- Assignment -
Copy out each line of the data that holds the word "people".

- Source texts of formatted documents -
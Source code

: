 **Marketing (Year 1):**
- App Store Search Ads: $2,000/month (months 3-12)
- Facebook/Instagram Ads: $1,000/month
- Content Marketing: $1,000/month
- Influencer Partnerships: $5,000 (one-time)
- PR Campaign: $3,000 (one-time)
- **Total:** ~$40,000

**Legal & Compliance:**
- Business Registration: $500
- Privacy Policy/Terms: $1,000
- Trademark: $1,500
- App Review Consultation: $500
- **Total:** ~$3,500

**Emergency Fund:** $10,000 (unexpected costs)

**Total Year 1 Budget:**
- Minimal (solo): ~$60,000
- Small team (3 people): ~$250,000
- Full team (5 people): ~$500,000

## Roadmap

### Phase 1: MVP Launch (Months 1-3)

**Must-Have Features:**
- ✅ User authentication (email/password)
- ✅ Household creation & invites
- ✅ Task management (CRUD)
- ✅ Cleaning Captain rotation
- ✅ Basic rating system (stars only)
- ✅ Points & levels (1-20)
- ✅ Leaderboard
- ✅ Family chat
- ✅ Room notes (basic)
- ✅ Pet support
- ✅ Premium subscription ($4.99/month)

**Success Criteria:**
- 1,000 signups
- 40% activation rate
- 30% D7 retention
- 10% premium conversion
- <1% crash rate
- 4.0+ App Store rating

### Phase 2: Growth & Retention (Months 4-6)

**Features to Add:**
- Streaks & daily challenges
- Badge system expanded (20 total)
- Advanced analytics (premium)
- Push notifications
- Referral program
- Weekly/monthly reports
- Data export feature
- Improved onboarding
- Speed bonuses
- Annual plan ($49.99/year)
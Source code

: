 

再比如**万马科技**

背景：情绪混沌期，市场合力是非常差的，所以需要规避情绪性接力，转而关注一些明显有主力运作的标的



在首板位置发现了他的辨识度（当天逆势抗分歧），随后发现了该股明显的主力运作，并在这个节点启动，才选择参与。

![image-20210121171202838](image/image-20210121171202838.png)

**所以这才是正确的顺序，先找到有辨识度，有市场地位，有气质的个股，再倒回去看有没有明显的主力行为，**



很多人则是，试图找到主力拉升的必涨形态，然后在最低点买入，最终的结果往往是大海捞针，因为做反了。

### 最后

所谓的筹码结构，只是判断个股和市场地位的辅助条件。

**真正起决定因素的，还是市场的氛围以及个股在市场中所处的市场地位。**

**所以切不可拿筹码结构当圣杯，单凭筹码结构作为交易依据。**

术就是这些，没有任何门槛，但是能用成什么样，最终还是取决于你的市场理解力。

- Response box -
- Small team (3 people): ~$250,000
- Full team (5 people): ~$500,000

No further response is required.